# Recorded data
════

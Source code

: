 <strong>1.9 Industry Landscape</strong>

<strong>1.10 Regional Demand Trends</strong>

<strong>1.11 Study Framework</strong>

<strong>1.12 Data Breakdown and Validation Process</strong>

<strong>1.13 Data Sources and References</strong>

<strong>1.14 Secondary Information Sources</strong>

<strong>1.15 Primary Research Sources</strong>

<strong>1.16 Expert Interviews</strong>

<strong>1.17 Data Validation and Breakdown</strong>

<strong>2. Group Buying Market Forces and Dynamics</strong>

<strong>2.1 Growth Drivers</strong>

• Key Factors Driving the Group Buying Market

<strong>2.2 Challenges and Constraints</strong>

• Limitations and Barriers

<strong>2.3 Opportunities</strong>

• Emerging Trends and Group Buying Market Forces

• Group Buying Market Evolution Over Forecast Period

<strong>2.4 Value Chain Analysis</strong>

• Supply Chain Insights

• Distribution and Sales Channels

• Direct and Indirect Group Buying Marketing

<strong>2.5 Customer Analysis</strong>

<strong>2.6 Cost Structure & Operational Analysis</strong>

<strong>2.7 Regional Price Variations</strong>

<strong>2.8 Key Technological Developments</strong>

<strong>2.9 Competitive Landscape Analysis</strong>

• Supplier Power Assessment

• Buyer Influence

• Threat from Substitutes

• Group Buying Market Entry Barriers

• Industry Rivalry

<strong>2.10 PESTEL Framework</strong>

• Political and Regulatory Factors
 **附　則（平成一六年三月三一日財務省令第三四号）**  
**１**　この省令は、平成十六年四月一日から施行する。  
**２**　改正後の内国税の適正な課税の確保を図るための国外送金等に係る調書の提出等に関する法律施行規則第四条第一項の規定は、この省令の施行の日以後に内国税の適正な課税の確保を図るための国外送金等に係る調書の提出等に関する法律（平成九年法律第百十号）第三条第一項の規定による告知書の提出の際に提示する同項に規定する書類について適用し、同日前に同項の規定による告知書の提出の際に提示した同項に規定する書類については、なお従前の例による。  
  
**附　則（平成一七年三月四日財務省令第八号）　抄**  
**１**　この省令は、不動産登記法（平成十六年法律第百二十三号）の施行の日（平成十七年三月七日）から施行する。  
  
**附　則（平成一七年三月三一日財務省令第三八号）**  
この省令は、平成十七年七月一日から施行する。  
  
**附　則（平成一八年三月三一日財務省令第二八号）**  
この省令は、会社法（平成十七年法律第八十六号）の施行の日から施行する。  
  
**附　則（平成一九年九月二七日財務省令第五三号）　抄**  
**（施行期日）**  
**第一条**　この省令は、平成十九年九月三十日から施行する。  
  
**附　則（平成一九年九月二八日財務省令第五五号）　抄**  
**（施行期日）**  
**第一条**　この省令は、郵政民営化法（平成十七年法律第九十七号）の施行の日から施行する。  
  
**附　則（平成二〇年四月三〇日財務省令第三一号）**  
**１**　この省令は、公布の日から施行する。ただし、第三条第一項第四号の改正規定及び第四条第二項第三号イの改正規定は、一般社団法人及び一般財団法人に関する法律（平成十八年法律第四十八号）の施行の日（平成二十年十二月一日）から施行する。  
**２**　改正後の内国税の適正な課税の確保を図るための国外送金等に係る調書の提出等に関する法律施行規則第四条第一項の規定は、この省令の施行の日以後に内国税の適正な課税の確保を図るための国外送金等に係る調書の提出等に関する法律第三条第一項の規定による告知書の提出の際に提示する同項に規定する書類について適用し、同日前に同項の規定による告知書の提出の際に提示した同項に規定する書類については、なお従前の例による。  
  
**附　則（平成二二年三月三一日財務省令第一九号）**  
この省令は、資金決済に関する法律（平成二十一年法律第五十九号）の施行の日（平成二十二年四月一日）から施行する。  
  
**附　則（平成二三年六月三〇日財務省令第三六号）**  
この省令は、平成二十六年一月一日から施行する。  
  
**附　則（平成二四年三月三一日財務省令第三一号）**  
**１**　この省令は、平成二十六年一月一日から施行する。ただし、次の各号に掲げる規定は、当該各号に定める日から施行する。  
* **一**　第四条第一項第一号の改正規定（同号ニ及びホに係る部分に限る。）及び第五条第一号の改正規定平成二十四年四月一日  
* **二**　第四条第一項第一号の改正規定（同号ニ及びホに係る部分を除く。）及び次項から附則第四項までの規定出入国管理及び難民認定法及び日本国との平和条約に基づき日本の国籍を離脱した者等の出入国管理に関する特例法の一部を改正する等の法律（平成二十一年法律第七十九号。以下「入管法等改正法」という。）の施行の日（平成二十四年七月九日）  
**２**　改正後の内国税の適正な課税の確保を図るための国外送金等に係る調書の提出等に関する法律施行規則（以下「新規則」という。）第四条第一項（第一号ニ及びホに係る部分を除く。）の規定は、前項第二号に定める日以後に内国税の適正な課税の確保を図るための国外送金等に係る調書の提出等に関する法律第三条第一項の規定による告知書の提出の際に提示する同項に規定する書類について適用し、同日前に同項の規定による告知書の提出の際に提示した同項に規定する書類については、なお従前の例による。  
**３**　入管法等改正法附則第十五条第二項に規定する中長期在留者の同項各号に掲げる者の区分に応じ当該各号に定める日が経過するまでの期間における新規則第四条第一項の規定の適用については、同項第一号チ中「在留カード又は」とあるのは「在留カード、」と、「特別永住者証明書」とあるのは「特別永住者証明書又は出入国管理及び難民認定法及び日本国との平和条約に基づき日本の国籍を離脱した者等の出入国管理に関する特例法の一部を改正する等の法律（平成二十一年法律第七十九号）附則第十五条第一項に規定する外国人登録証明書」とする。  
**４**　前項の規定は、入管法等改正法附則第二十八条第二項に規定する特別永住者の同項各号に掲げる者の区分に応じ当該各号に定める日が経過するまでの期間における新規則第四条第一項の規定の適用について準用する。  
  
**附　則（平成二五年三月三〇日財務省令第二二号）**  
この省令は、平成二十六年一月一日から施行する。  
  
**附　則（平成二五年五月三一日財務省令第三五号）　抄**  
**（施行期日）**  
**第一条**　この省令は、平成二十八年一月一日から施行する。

════

# Task to complete
Return exactly, and only, the lines above starting at the line that contains "<strong>1.16 Expert Interviews</strong>" and ending at the line that contains "the Group Buying Market".

# Answer to this problem
<strong>1.16 Expert Interviews</strong>

<strong>1.17 Data Validation and Breakdown</strong>

<strong>2. Group Buying Market Forces and Dynamics</strong>

<strong>2.1 Growth Drivers</strong>

• Key Factors Driving the Group Buying Market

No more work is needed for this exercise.